At its investor day conference in March, Exxon Mobil lowered its annual asset sales target from $5 billion to $3 billion per year through 2025. Yet, even that goal may be unrealistically high in today’s market, the group said.
“Exxon Mobil’s failure to meet its cash targets for asset sales, particularly at a time of low oil prices, contributes to the company’s poor cash flow. This is a significant contributing factor to Exxon’s deteriorating stock performance,” said IEEFA financial analyst Kathy Hipple, lead author of the note.

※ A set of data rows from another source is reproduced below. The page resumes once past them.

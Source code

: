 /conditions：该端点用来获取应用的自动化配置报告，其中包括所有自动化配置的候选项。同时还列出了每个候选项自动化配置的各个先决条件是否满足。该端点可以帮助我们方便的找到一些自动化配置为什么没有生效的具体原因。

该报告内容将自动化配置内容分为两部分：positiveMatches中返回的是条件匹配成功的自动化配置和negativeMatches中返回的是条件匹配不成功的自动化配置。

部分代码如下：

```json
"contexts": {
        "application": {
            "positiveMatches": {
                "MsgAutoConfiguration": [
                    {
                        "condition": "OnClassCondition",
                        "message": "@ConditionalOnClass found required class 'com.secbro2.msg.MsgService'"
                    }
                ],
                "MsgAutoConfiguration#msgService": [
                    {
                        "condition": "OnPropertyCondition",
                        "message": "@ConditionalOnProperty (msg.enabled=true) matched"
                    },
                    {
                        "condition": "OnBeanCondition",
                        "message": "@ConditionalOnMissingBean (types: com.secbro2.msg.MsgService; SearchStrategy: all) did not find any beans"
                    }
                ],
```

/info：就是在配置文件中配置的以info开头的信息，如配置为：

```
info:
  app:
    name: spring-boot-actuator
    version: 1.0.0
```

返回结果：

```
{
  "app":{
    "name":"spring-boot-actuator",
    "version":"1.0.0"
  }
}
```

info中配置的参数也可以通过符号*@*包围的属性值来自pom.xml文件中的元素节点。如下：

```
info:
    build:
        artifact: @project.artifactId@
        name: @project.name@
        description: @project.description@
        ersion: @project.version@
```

Exxon Mobil isn’t alone in its divestment plans, but the risk is that any sales, f they occur at all, may garner substantially less than anticipated, the report said. “Further, in the current environment where many companies are reducing capital expenditures, less money will be available for acquisitions. With weak, or potentially no, asset sale proceeds, Exxon Mobil will increasingly be forced to borrow to cover its dividend payments and capital expansion plans,” Hipple said.
Over the past decade, the company’s free cash flow has only covered two-thirds of the dividend. “Just last year, Exxon Mobil paid $15.3 billion to shareholders, while generating only $5.4 billion in free cash flows—leaving a $9.9 billion deficit that the company made up from other cash sources, including $5.4 billion in new long-term borrowing and $3.7 billion in asset sales.”
Credit analysts increasingly cite Exxon Mobil’s cash flow challenges as an area of concern.
In early April, Exxon Mobil said it would now plan to slash capital spending by 30%, pulling back on its multiyear investment in shale, LNG and deepwater oil production due to destruction on demand by the coronavirus pandemic. Additionally, the company also raised $9.5 billion in new debt, according to a regulatory filing.